Familiares, amigos e conhecidos de João Gilmar de Souza estão se preparando para realizar, sábado (27) à tarde, uma manifestação na antiga cancha de São José do Cerrito, pedindo por esclarecimento a respeito da morte de João Gilmar, no último dia 15, quando recebeu cinco tiros da polícia. “Foi morto como se fosse um bandido”, dizem alguns conhecidos. É isso que está indignando a comunidade.

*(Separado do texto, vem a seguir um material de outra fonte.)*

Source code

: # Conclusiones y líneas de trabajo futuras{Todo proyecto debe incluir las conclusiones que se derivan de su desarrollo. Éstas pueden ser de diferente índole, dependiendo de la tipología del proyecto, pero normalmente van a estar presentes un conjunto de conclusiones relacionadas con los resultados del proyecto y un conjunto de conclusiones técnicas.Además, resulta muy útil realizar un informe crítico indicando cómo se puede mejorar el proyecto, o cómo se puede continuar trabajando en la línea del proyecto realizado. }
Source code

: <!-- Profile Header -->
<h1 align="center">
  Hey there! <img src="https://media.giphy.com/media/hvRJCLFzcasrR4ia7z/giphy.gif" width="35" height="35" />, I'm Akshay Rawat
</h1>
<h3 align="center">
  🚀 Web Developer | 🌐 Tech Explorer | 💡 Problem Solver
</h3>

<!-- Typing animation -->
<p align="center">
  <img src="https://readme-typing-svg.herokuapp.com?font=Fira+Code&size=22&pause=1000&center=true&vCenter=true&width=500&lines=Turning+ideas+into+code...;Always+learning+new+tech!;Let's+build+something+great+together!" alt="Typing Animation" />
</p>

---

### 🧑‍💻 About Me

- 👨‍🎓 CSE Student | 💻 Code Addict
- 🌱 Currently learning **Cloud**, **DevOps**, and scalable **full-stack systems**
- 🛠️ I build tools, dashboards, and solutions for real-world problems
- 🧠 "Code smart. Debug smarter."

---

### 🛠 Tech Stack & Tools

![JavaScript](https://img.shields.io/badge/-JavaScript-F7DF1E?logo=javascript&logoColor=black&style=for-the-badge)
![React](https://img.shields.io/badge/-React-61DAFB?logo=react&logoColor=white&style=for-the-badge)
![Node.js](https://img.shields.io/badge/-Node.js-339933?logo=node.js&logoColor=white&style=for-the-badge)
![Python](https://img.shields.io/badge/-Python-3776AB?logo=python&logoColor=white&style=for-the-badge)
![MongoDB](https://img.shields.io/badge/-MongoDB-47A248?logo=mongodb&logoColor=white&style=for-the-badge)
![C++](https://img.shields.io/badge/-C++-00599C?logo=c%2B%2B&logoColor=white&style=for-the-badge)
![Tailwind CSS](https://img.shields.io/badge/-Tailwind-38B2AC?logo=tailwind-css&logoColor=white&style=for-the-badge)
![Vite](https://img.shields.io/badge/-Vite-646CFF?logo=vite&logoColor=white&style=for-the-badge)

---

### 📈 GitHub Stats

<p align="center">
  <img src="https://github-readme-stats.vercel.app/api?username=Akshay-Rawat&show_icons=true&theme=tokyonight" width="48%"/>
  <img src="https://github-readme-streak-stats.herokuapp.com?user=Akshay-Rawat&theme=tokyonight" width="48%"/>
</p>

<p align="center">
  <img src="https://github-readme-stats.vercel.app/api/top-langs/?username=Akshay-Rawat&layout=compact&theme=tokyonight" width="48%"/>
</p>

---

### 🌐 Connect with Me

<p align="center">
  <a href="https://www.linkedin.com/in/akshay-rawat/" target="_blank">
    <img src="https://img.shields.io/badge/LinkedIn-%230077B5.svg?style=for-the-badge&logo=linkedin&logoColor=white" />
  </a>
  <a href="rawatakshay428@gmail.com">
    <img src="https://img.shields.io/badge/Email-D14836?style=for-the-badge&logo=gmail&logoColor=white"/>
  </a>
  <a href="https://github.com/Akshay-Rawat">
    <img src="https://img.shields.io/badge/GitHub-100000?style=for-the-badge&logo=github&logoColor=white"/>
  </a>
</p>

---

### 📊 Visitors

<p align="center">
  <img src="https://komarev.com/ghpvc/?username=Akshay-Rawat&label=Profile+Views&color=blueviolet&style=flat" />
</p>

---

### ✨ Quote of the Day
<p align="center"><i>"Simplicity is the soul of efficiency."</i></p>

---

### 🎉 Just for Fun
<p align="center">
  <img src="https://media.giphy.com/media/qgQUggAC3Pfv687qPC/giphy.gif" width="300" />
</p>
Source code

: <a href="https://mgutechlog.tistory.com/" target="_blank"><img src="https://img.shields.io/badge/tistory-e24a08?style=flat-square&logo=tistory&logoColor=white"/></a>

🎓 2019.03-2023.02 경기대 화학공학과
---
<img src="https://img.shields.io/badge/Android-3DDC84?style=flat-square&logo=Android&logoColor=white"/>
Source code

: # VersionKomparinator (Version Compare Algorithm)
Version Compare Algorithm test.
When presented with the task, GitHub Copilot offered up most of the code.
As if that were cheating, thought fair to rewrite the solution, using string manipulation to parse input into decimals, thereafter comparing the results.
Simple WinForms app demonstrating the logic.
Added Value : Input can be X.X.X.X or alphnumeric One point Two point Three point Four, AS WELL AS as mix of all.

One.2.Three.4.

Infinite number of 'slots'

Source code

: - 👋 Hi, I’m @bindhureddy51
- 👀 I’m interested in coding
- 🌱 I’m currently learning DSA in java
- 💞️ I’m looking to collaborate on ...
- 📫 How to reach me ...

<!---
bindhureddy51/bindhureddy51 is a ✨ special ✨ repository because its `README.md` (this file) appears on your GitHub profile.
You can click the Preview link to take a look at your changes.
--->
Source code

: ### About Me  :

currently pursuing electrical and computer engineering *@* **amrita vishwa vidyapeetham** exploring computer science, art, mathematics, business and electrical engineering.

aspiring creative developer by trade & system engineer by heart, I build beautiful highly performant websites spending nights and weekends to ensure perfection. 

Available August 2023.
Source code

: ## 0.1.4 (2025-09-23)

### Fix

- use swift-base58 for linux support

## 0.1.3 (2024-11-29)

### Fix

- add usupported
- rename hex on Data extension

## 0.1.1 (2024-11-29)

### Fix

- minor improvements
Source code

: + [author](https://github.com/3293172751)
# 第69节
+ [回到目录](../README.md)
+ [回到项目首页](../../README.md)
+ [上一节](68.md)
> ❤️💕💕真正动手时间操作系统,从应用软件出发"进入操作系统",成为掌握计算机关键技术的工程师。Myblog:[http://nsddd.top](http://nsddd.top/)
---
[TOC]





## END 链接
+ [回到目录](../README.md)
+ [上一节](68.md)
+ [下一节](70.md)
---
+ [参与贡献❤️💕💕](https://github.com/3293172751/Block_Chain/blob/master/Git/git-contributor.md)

Ele era uma pessoa muito conhecida de todos, inclusive integrava o Conselho Comunitário e sempre estava pronto para ajudar as demais pessoas, mas tinha problemas com depressão e “todo mundo sabe que as vezes ela saia fora da casinha durante as crises de depressão”, contam. Mas a questão é que a versão que a polícia dá aos fatos diverge do que algumas pessoas da comunidade contam e presenciaram. Por isso querem esclarecimento.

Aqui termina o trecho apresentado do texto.